> What you need to do
Look through the lines below and copy each one that includes "scope".

> Material supplied
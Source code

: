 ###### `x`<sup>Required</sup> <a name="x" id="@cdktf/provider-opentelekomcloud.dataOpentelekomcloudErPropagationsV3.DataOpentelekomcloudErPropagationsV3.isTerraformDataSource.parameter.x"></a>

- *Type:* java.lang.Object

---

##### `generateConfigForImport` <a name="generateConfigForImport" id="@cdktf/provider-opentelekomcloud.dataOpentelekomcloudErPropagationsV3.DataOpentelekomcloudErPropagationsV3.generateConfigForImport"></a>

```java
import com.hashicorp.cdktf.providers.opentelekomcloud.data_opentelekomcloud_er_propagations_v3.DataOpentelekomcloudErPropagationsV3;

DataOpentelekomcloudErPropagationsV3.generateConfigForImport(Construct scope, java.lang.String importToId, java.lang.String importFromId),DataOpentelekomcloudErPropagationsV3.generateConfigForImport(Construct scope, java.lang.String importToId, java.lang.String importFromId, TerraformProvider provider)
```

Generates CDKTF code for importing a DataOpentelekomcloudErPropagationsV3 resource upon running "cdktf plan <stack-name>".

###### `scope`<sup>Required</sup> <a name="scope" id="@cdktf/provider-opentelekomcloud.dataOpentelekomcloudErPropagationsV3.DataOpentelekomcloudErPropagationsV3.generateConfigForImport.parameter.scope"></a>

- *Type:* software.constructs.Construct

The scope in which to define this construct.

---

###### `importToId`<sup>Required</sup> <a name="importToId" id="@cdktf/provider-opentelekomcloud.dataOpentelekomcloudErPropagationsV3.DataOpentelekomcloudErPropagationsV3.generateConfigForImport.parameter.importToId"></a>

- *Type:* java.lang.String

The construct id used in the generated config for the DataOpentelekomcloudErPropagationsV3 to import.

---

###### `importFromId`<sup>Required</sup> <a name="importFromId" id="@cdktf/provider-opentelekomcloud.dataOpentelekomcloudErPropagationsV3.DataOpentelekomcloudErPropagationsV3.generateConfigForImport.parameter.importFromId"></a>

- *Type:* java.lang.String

> Result for this task
DataOpentelekomcloudErPropagationsV3.generateConfigForImport(Construct scope, java.lang.String importToId, java.lang.String importFromId),DataOpentelekomcloudErPropagationsV3.generateConfigForImport(Construct scope, java.lang.String importToId, java.lang.String importFromId, TerraformProvider provider)
###### `scope`<sup>Required</sup> <a name="scope" id="@cdktf/provider-opentelekomcloud.dataOpentelekomcloudErPropagationsV3.DataOpentelekomcloudErPropagationsV3.generateConfigForImport.parameter.scope"></a>
The scope in which to define this construct.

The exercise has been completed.